God’s Law Protects the Vulnerable

Gods specifically designed His Law to help those people in Israel’s towns and villages who, without such legislation, might be in danger of severe neglect.

The fatherless, widow, and alien were the deprived members of any local community, but they were the objects of God’s special love and care. He was father to the orphan, husband to the widow, and friend to the homeless. If the Lord cared about such weak people, nobody in Israel must allow them to be forgotten. Three fundamental human rights are treated here, their right to justice (17), clothing (17), and food (19–21). 

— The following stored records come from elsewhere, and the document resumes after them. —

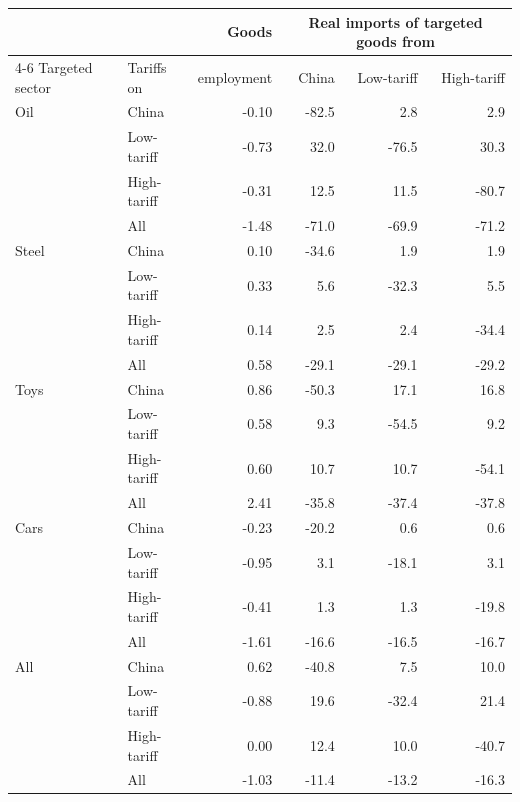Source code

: \begin{tabular}{llrrrr}
\toprule
 & & Goods & \multicolumn{3}{c}{Real imports of targeted goods from} \\
\cmidrule(lr){4-6}
Targeted sector & Tariffs on & employment & China & Low-tariff & High-tariff \\
\midrule
Oil & China & -0.10 & -82.5 & 2.8 & 2.9 \\
 & Low-tariff & -0.73 & 32.0 & -76.5 & 30.3 \\
 & High-tariff & -0.31 & 12.5 & 11.5 & -80.7 \\
 & All & -1.48 & -71.0 & -69.9 & -71.2 \\
\midrule
Steel & China & 0.10 & -34.6 & 1.9 & 1.9 \\
 & Low-tariff & 0.33 & 5.6 & -32.3 & 5.5 \\
 & High-tariff & 0.14 & 2.5 & 2.4 & -34.4 \\
 & All & 0.58 & -29.1 & -29.1 & -29.2 \\
\midrule
Toys & China & 0.86 & -50.3 & 17.1 & 16.8 \\
 & Low-tariff & 0.58 & 9.3 & -54.5 & 9.2 \\
 & High-tariff & 0.60 & 10.7 & 10.7 & -54.1 \\
 & All & 2.41 & -35.8 & -37.4 & -37.8 \\
\midrule
Cars & China & -0.23 & -20.2 & 0.6 & 0.6 \\
 & Low-tariff & -0.95 & 3.1 & -18.1 & 3.1 \\
 & High-tariff & -0.41 & 1.3 & 1.3 & -19.8 \\
 & All & -1.61 & -16.6 & -16.5 & -16.7 \\
\midrule
All & China & 0.62 & -40.8 & 7.5 & 10.0 \\
 & Low-tariff & -0.88 & 19.6 & -32.4 & 21.4 \\
 & High-tariff & 0.00 & 12.4 & 10.0 & -40.7 \\
 & All & -1.03 & -11.4 & -13.2 & -16.3 \\
\bottomrule
\end{tabular}
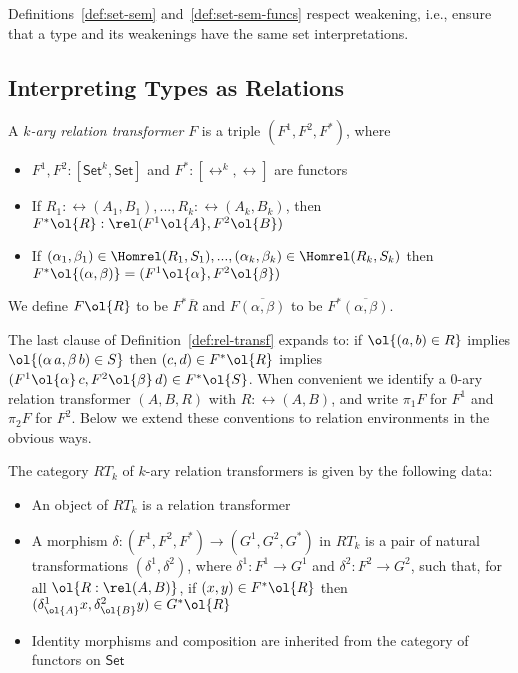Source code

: \documentclass{lmcs}
\theoremstyle{plain}\newtheorem{satz}[thm]{Satz}
\newcommand{\set}{\mathsf{Set}}
\begin{document}
Definitions~\ref{def:set-sem} and~\ref{def:set-sem-funcs} respect
weakening, i.e., ensure that a type and its weakenings have the same
set interpretations.

\subsection{Interpreting Types as Relations}\label{sec:rel-interp}

\begin{defi}\label{def:rel-transf}
A {\em $k$-ary relation transformer} $F$ is a triple $(F^1, F^2,F^*)$,
where
\begin{itemize}
\item $F^1,F^2 : [\set^k,\set]$ and $F^* : [\rel^k, \rel]$ are
  functors
\item If $R_1:\rel(A_1,B_1),...,R_k:\rel(A_k,B_k)$, then $F^* \ol{R} :
  \rel(F^1 \ol{A}, F^2 \ol{B})$
\item If $(\alpha_1, \beta_1) \in \Homrel(R_1,S_1),..., (\alpha_k,
  \beta_k) \in \Homrel(R_k,S_k)$ then $F^* \ol{(\alpha, \beta)} = (F^1
  \ol{\alpha}, F^2 \ol{\beta})$
\end{itemize}
We define $F\ol{R}$ to be $F^*\overline{R}$ and
$F\overline{(\alpha,\beta)}$ to be $F^*\overline{(\alpha,\beta)}$.
\end{defi}
The last clause of Definition~\ref{def:rel-transf} expands to: if
$\ol{(a,b) \in R}$ implies $\ol{(\alpha\,a,\beta\,b) \in S}$ then
$(c,d) \in F^*\ol{R}$ implies $(F^1 \ol{\alpha}\,c,F^2 \ol{\beta}\,d)
\in F^*\ol{S}$. When convenient we identify a $0$-ary relation
transformer $(A,B,R)$ with $R : \rel(A,B)$, and write $\pi_1 F$ for
$F^1$ and $\pi_2 F$ for $F^2$. Below we extend these conventions to
relation environments in the obvious ways.

\begin{defi}
The category $RT_k$ of $k$-ary relation transformers is given by the
following data:
\begin{itemize}
\item An object of $RT_k$ is a relation transformer
\item A morphism $\delta : (F^1,F^2,F^*) \to (G^1,G^2,G^*)$ in $RT_k$
  is a pair of natural transformations $(\delta^1, \delta^2)$, where
  $\delta^1 : F^1 \to G^1$ and $\delta^2 : F^2 \to G^2$, such that,
  for all $\ol{R : \rel(A, B)}$, if $(x, y) \in F^*\ol{R}$ then
  $(\delta^1_{\ol{A}}x, \delta^2_{\ol{B}}y) \in G^*\ol{R}$
\item Identity morphisms and composition are inherited from the
  category of functors on $\set$
\end{itemize}
\end{defi}
\end{document}
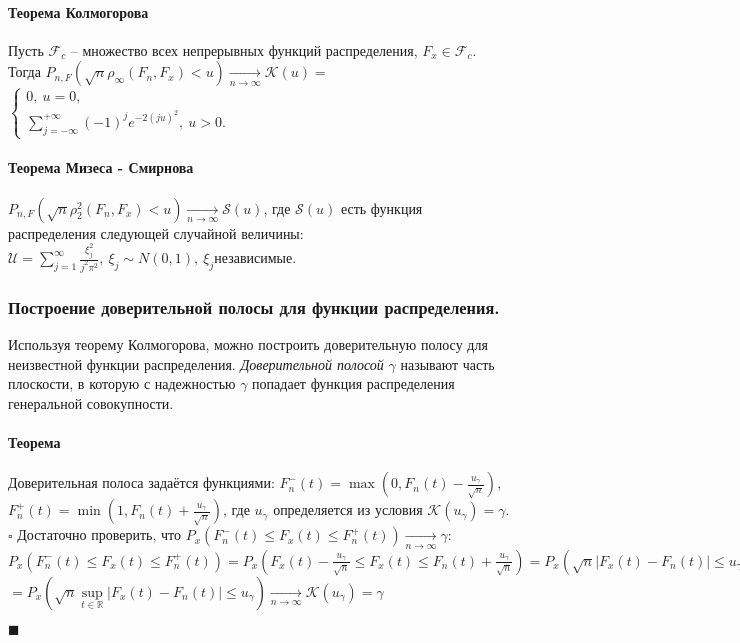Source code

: \documentclass{article}
\begin{document}
    \paragraph{Теорема Колмогорова}
        Пусть $\mathcal{F}_c$ -- множество всех непрерывных функций распределения, $F_x \in \mathcal{F}_c$. Тогда
        \newline
        $P_{n, F}(\sqrt{n} \rho_{\infty} (F_n, F_x) < u) \xrightarrow[n \to \infty]{} \mathcal{K}(u) =$ $\begin{cases}
            0,~ u = 0,\\
            \sum\limits_{j = -\infty}^{+\infty} (-1)^j e^{-2 (ju)^2},~ u > 0.
        \end{cases}$
    \paragraph{Теорема Мизеса - Смирнова}
        $P_{n, F}(\sqrt{n} \rho^{2}_{2} (F_n, F_x) < u) \xrightarrow[n \to \infty]{} \mathcal{S}(u)$, где $\mathcal{S}(u)$ есть функция распределения следующей случайной величины: $\mathcal{U} = \sum\limits_{j = 1}^{\infty} \frac{\xi^2_j}{j^2 \pi^2},~ \xi_j \sim N(0, 1),~ \xi_j \text{независимые}.$
    \subsubsection{Построение доверительной полосы для функции распределения.}
        Используя теорему Колмогорова, можно построить доверительную полосу для неизвестной функции распределения.
        \newline
        \textit{Доверительной полосой} $\gamma$ называют часть плоскости, в которую с надежностью $\gamma$ попадает функция распределения генеральной совокупности.
    \paragraph{Теорема}
        Доверительная полоса задаётся функциями:
        $F^{-}_n(t) = \max\left(0, F_n(t) - \frac{u_{\gamma}}{\sqrt{n}}\right)$, $F^{+}_n(t) = \min\left(1, F_n(t) + \frac{u_{\gamma}}{\sqrt{n}}\right)$, где $u_{\gamma}$ определяется из условия $\mathcal{K}(u_{\gamma}) = \gamma$.
    \newline    
    $\square$    
    \newline 
    Достаточно проверить, что $P_x(F^{-}_n(t) \leqslant F_x(t) \leqslant F^{+}_n(t))
    \xrightarrow[n \to \infty]{} \gamma$:
    \newline
    $P_x(F^{-}_n(t) \leqslant F_x(t) \leqslant F^{+}_n(t)) = P_x\left(F_x(t) - \frac{u_{\gamma}}{\sqrt{n}} \leqslant F_x(t) \leqslant F_n(t) + \frac{u_{\gamma}}{\sqrt{n}}\right) = P_x\left(\sqrt{n} |F_x(t) - F_n(t)| \leqslant u_{\gamma}\right) =$ 
    \newline
    $= P_x\left(\sqrt{n} \sup\limits_{t \in \mathbb{R}} |F_x(t) - F_n(t)| \leqslant u_{\gamma}\right) \xrightarrow[n \to \infty]{} \mathcal{K}(u_{\gamma}) = \gamma$
    \newline
    \begin{flushright}
        $\blacksquare$
    \end{flushright}
\end{document}

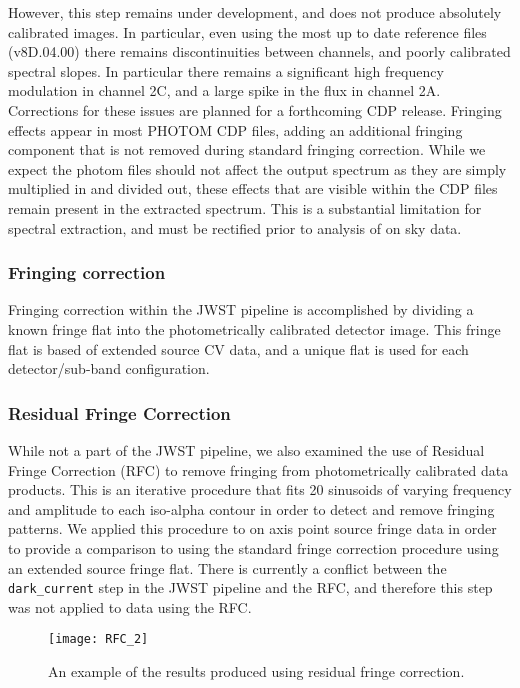 However, this step remains under development, and does not produce absolutely calibrated images. In particular, even using the most up to date reference files (v8D.04.00) there remains discontinuities between channels, and poorly calibrated spectral slopes.
In particular there remains a significant high frequency modulation in channel 2C, and a large spike in the flux in channel 2A.
Corrections for these issues are planned for a forthcoming CDP release.
Fringing effects appear in most PHOTOM CDP files, adding an additional fringing component that is not removed during standard fringing correction.
While we expect the photom files should not affect the output spectrum as they are simply multiplied in and divided out, these effects that are visible within the CDP files remain present in the extracted spectrum.
This is a substantial limitation for spectral extraction, and must be rectified prior to analysis of on sky data. 


\subsubsection{Fringing correction}
Fringing correction within the JWST pipeline is accomplished by dividing a known fringe flat into the photometrically calibrated detector image. 
This fringe flat is based of extended source CV data, and a unique flat is used for each detector/sub-band configuration.

\subsubsection{Residual Fringe Correction}
While not a part of the JWST pipeline, we also examined the use of Residual Fringe Correction (RFC) \parencite{Lahuis2003,Lahuis2018} to remove fringing from photometrically calibrated data products. 
This is an iterative procedure that fits 20 sinusoids of varying frequency and amplitude to each iso-alpha contour in order to detect and remove fringing patterns.
We applied this procedure to on axis point source fringe data in order to provide a comparison to using the standard fringe correction procedure using an extended source fringe flat.
There is currently a conflict between the \verb|dark_current| step in the JWST pipeline and the RFC, and therefore this step was not applied to data using the RFC.
\begin{figure}[t]
	\centering
	\texttt{[image: RFC\_2]}
	\caption{An example of the results produced using residual fringe correction.}
	\label{fig:RFC}
\end{figure}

  First, from time to time, such people would naturally have cause to seek legal aid. There was always the danger that these disadvantaged community members could suffer at the hands of a corrupt judge. For example, on the death of a husband, a close relative might offer attractive bribes to a judge to gain material advantages, but all at the widow’s expense. Such behavior was an offense to God. He said that any form of bribery is strictly forbidden (16:19).

If there was a disobedient and dishonest judge in the community, children were in particular danger. Defenseless children (like aliens) were without proper legal status. Somebody must be their helper. The fatherless could not plead effectively for themselves. As a result, the Law firmly told Israel’s judges that they must deprive the alien or the fatherless of justice under no circumstances. Even if such disadvantaged people have money, life is still hard for them, so God is primarily concerned to see that they have a fair deal (10:18). 

In today’s world

In contemporary society, many children are tragically exposed to danger. They are rapidly increasing numbers of these young people who are emotionally deprived, spiritually ignorant, and morally vulnerable. In the Book of Deuteronomy, we read how God’s people have a responsibility to respond to the challenge of this severe problem. With the tragic escalation of marriage breakdown, the emotional deprivation of children is inevitable. In years of crucial psychological formation, many of them are denied the right of support from both parents; an increasing number belong to one-parent families. The Christian church has the opportunity to provide for many hundreds of children the love, security, and practical support which they have lost through a broken marriage, and any initiatives to help such children would undoubtedly honor the intention of God’s word in these verses.